EXERCISE GOAL. Within the listing below, please show every line carrying the string "있습니다".

DATA TO PROCESS.
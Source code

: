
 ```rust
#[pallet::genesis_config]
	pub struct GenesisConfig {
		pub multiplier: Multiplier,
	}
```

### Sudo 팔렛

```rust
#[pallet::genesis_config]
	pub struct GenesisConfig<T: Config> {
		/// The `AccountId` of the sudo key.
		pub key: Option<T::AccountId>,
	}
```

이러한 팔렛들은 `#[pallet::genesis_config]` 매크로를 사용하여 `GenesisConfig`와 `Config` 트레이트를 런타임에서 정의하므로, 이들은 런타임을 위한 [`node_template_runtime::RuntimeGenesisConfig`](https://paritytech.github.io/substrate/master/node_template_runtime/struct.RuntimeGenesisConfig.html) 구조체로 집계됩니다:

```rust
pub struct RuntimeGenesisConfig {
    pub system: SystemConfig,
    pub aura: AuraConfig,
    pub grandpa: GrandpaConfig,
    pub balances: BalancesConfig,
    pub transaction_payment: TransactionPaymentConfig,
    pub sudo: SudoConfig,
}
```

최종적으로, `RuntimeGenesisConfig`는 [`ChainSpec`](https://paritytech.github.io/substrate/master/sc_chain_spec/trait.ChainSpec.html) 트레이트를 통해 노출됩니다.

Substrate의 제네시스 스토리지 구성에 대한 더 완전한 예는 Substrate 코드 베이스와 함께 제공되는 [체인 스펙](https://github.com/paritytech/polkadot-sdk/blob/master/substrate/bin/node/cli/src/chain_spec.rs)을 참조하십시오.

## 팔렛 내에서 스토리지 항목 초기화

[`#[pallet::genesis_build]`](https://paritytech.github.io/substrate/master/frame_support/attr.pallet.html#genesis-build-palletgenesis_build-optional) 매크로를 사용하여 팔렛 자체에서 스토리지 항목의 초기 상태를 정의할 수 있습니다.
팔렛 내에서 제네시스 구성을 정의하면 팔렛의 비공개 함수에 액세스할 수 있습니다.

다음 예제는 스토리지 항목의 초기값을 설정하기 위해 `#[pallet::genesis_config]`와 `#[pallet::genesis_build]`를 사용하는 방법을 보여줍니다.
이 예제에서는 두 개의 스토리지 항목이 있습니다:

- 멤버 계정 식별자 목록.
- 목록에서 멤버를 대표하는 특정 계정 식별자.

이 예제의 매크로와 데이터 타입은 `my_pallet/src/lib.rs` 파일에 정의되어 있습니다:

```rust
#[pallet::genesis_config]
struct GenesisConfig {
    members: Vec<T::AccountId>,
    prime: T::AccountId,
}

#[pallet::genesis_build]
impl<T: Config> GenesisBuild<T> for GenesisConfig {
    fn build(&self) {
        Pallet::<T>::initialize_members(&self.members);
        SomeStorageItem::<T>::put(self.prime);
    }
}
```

---

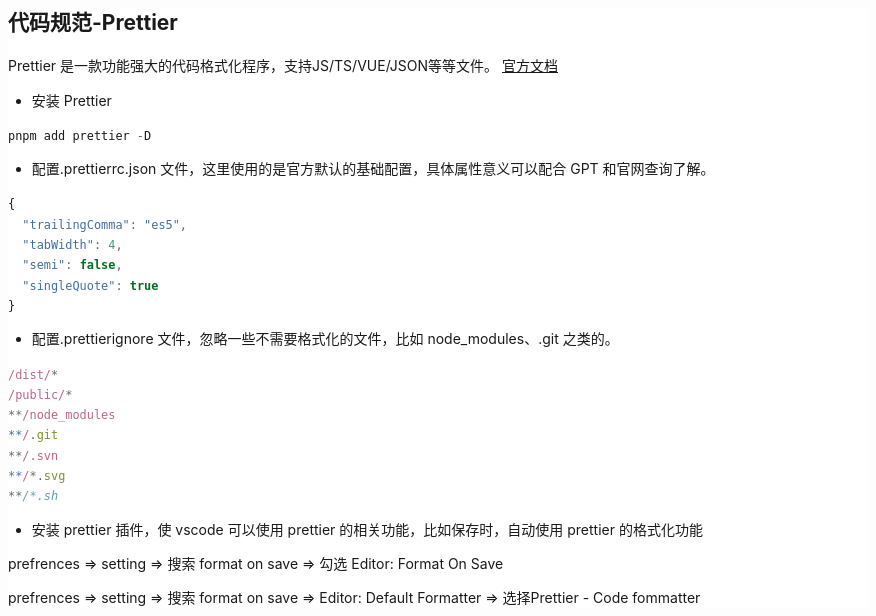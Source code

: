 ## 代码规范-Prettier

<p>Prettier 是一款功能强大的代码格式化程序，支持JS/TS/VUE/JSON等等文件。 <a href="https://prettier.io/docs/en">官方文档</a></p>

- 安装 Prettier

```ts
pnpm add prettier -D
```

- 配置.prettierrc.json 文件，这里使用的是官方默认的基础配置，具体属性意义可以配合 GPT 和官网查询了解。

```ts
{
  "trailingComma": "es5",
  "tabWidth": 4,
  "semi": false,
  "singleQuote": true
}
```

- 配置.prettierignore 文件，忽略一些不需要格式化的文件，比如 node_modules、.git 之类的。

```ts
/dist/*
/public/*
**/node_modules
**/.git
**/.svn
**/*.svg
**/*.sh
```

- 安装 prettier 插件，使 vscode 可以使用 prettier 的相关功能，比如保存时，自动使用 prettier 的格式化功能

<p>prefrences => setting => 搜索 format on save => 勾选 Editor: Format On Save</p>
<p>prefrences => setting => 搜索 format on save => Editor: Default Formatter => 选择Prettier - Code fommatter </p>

SOLUTION FOR THIS PROBLEM.
[`#[pallet::genesis_build]`](https://paritytech.github.io/substrate/master/frame_support/attr.pallet.html#genesis-build-palletgenesis_build-optional) 매크로를 사용하여 팔렛 자체에서 스토리지 항목의 초기 상태를 정의할 수 있습니다.
팔렛 내에서 제네시스 구성을 정의하면 팔렛의 비공개 함수에 액세스할 수 있습니다.
이 예제에서는 두 개의 스토리지 항목이 있습니다:
이 예제의 매크로와 데이터 타입은 `my_pallet/src/lib.rs` 파일에 정의되어 있습니다:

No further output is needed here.